ABOUT THIS TASK ▸
For the word "used", search the records and show each line in which it occurs.
═══ RECORDS PROVIDED
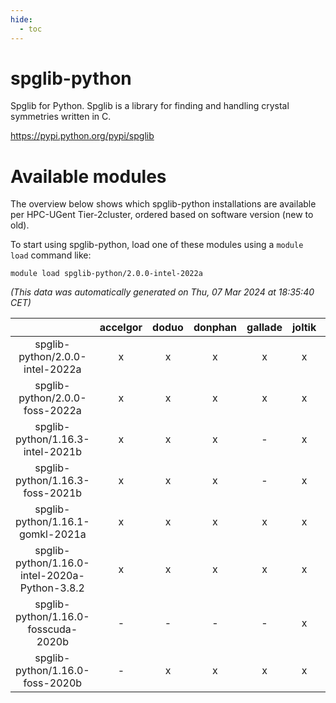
 ```yaml
---
hide:
  - toc
---
```


spglib-python
=============


Spglib for Python. Spglib is a library for finding and handling crystal symmetries written in C.

https://pypi.python.org/pypi/spglib
# Available modules


The overview below shows which spglib-python installations are available per HPC-UGent Tier-2cluster, ordered based on software version (new to old).

To start using spglib-python, load one of these modules using a `module load` command like:

```shell
module load spglib-python/2.0.0-intel-2022a
```

*(This data was automatically generated on Thu, 07 Mar 2024 at 18:35:40 CET)*  

| |accelgor|doduo|donphan|gallade|joltik|skitty|
| :---: | :---: | :---: | :---: | :---: | :---: | :---: |
|spglib-python/2.0.0-intel-2022a|x|x|x|x|x|x|
|spglib-python/2.0.0-foss-2022a|x|x|x|x|x|x|
|spglib-python/1.16.3-intel-2021b|x|x|x|-|x|x|
|spglib-python/1.16.3-foss-2021b|x|x|x|-|x|x|
|spglib-python/1.16.1-gomkl-2021a|x|x|x|x|x|x|
|spglib-python/1.16.0-intel-2020a-Python-3.8.2|x|x|x|x|x|x|
|spglib-python/1.16.0-fosscuda-2020b|-|-|-|-|x|-|
|spglib-python/1.16.0-foss-2020b|-|x|x|x|x|x|
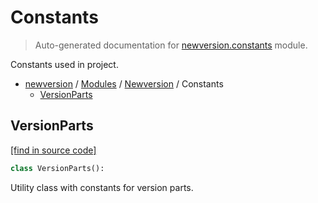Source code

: # Constants

> Auto-generated documentation for [newversion.constants](https://github.com/vemel/newversion/blob/main/newversion/constants.py) module.

Constants used in project.

- [newversion](../README.md#newversion---your-version-manager) / [Modules](../MODULES.md#newversion-modules) / [Newversion](index.md#newversion) / Constants
    - [VersionParts](#versionparts)

## VersionParts

[[find in source code]](https://github.com/vemel/newversion/blob/main/newversion/constants.py#L6)

```python
class VersionParts():
```

Utility class with constants for version parts.
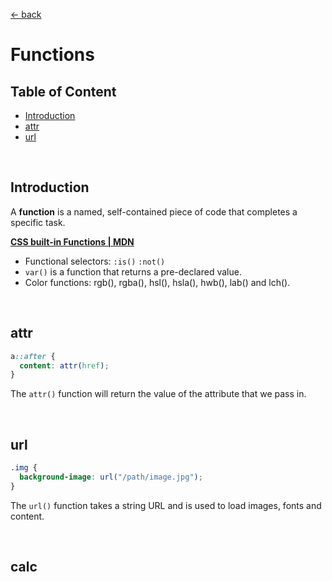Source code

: [&larr; back](./README.md)

# Functions

## Table of Content

- [Introduction](#introduction)
- [attr](#attr)
- [url](#url)

<br>

## Introduction

A **function** is a named, self-contained piece of code that completes a specific task.

[**CSS built-in Functions | MDN**](https://developer.mozilla.org/en-US/docs/Web/CSS/CSS_Functions)

- Functional selectors: `:is()` `:not()`
- `var()` is a function that returns a pre-declared value.
- Color functions: rgb(), rgba(), hsl(), hsla(), hwb(), lab() and lch().

<br>

## attr

```css
a::after {
  content: attr(href);
}
```

The `attr()` function will return the value of the attribute that we pass in.

<br>

## url

```css
.img {
  background-image: url("/path/image.jpg");
}
```

The `url()` function takes a string URL and is used to load images, fonts and content.

<br>

## calc

<!-- CSS function calc() - in here we can do mathematical operation. We can even mix units.
SASS calc() function - in sass we can’t mix different units as we can in the native CSS calc() function.
We make a Sass variable work in a CSS calc() function by wrapping the value like: #{$color} -->

<br>
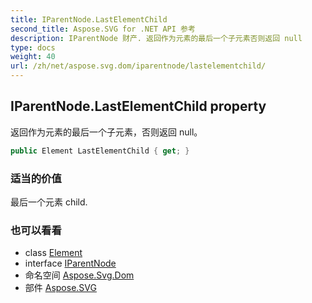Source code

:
 ```yaml
---
title: IParentNode.LastElementChild
second_title: Aspose.SVG for .NET API 参考
description: IParentNode 财产. 返回作为元素的最后一个子元素否则返回 null
type: docs
weight: 40
url: /zh/net/aspose.svg.dom/iparentnode/lastelementchild/
---
```

## IParentNode.LastElementChild property

返回作为元素的最后一个子元素，否则返回 null。

```csharp
public Element LastElementChild { get; }
```

### 适当的价值

最后一个元素 child.

### 也可以看看

* class [Element](../../element/)
* interface [IParentNode](../)
* 命名空间 [Aspose.Svg.Dom](../../iparentnode/)
* 部件 [Aspose.SVG](../../../)


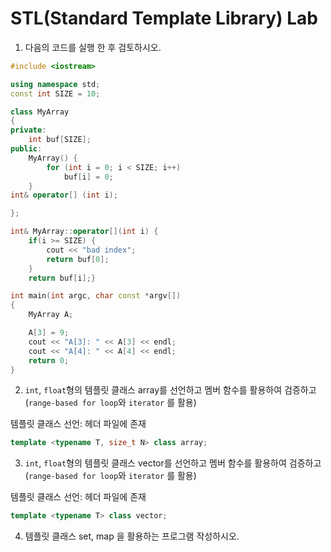 # STL(Standard Template Library) Lab

1. 다음의 코드를 실행 한 후 검토하시오.

```cpp
#include <iostream>

using namespace std;
const int SIZE = 10;

class MyArray
{
private:
	int buf[SIZE];
public:
	MyArray() {
		for (int i = 0; i < SIZE; i++)
			buf[i] = 0;
	}
int& operator[] (int i);

};

int& MyArray::operator[](int i) {
	if(i >= SIZE) {
		cout << "bad index";
		return buf[0];
	}
	return buf[i];}

int main(int argc, char const *argv[])
{
	MyArray A;

	A[3] = 9;
	cout << "A[3]: " << A[3] << endl;
	cout << "A[4]: " << A[4] << endl;	
	return 0;
}
```

2. ``int``, ``float``형의 템플릿 클래스 array를 선언하고 멤버 함수를 활용하여 검증하고
(``range-based for loop``와 ``iterator`` 를 활용) 

템플릿 클래스 선언: <array> 헤더 파일에 존재 

```cpp
template <typename T, size_t N> class array;
```

3. ``int``, ``float``형의 템플릿 클래스 vector를 선언하고 멤버 함수를 활용하여 검증하고
(``range-based for loop``와 ``iterator`` 를 활용) 

템플릿 클래스 선언: <vector> 헤더 파일에 존재 

```cpp
template <typename T> class vector;
```

4. 템플릿 클래스 set, map 을 활용하는 프로그램 작성하시오.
══════
EXPECTED OUTPUT ▸
Constants used in project.
The `url()` function takes a string URL and is used to load images, fonts and content.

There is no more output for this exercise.